<<<<

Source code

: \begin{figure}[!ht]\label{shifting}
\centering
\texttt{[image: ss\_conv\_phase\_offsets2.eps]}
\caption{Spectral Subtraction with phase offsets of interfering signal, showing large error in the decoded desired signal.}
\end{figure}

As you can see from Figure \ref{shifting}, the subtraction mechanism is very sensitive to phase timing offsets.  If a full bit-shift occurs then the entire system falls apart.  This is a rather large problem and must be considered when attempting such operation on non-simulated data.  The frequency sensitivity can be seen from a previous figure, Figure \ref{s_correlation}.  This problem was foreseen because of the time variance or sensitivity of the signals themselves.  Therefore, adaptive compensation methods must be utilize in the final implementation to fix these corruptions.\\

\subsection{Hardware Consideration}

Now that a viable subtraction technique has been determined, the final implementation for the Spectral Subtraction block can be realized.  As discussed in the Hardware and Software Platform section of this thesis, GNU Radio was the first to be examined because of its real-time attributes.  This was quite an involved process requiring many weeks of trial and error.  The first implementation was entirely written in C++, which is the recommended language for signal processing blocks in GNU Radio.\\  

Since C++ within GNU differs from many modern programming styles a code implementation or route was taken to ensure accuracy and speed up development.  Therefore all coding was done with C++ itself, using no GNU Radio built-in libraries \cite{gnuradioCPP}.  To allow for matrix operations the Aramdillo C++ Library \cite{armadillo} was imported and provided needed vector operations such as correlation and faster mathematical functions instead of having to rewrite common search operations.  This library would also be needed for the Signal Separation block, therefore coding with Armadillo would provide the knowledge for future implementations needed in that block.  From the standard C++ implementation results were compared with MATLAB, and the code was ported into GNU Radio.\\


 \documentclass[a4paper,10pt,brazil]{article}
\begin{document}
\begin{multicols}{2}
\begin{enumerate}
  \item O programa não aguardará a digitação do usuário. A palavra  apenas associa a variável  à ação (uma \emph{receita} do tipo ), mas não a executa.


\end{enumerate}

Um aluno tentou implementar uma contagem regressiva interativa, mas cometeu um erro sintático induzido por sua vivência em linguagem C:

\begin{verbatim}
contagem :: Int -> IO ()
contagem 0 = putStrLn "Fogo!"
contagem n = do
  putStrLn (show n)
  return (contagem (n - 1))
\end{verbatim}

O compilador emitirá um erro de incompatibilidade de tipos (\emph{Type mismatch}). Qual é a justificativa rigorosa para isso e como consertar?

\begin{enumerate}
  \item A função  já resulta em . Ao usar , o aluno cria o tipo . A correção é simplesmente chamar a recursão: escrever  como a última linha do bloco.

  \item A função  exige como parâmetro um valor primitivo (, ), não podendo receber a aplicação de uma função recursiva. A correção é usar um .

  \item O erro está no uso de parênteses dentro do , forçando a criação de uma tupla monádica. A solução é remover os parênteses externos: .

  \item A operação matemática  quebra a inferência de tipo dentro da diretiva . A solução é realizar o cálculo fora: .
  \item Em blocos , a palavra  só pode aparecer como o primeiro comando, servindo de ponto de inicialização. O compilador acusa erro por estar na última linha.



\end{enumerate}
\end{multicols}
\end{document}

>>>>

Reproduce the entries above exactly.

» **Solution to this problem**:
Source code

: \begin{figure}[!ht]\label{shifting}
\centering
\texttt{[image: ss\_conv\_phase\_offsets2.eps]}
\caption{Spectral Subtraction with phase offsets of interfering signal, showing large error in the decoded desired signal.}
\end{figure}

As you can see from Figure \ref{shifting}, the subtraction mechanism is very sensitive to phase timing offsets.  If a full bit-shift occurs then the entire system falls apart.  This is a rather large problem and must be considered when attempting such operation on non-simulated data.  The frequency sensitivity can be seen from a previous figure, Figure \ref{s_correlation}.  This problem was foreseen because of the time variance or sensitivity of the signals themselves.  Therefore, adaptive compensation methods must be utilize in the final implementation to fix these corruptions.\\

\subsection{Hardware Consideration}

Now that a viable subtraction technique has been determined, the final implementation for the Spectral Subtraction block can be realized.  As discussed in the Hardware and Software Platform section of this thesis, GNU Radio was the first to be examined because of its real-time attributes.  This was quite an involved process requiring many weeks of trial and error.  The first implementation was entirely written in C++, which is the recommended language for signal processing blocks in GNU Radio.\\  

Since C++ within GNU differs from many modern programming styles a code implementation or route was taken to ensure accuracy and speed up development.  Therefore all coding was done with C++ itself, using no GNU Radio built-in libraries \cite{gnuradioCPP}.  To allow for matrix operations the Aramdillo C++ Library \cite{armadillo} was imported and provided needed vector operations such as correlation and faster mathematical functions instead of having to rewrite common search operations.  This library would also be needed for the Signal Separation block, therefore coding with Armadillo would provide the knowledge for future implementations needed in that block.  From the standard C++ implementation results were compared with MATLAB, and the code was ported into GNU Radio.\\


 \documentclass[a4paper,10pt,brazil]{article}
\begin{document}
\begin{multicols}{2}
\begin{enumerate}
  \item O programa não aguardará a digitação do usuário. A palavra  apenas associa a variável  à ação (uma \emph{receita} do tipo ), mas não a executa.


\end{enumerate}

Um aluno tentou implementar uma contagem regressiva interativa, mas cometeu um erro sintático induzido por sua vivência em linguagem C:

\begin{verbatim}
contagem :: Int -> IO ()
contagem 0 = putStrLn "Fogo!"
contagem n = do
  putStrLn (show n)
  return (contagem (n - 1))
\end{verbatim}

O compilador emitirá um erro de incompatibilidade de tipos (\emph{Type mismatch}). Qual é a justificativa rigorosa para isso e como consertar?

\begin{enumerate}
  \item A função  já resulta em . Ao usar , o aluno cria o tipo . A correção é simplesmente chamar a recursão: escrever  como a última linha do bloco.

  \item A função  exige como parâmetro um valor primitivo (, ), não podendo receber a aplicação de uma função recursiva. A correção é usar um .

  \item O erro está no uso de parênteses dentro do , forçando a criação de uma tupla monádica. A solução é remover os parênteses externos: .

  \item A operação matemática  quebra a inferência de tipo dentro da diretiva . A solução é realizar o cálculo fora: .
  \item Em blocos , a palavra  só pode aparecer como o primeiro comando, servindo de ponto de inicialização. O compilador acusa erro por estar na última linha.



\end{enumerate}
\end{multicols}
\end{document}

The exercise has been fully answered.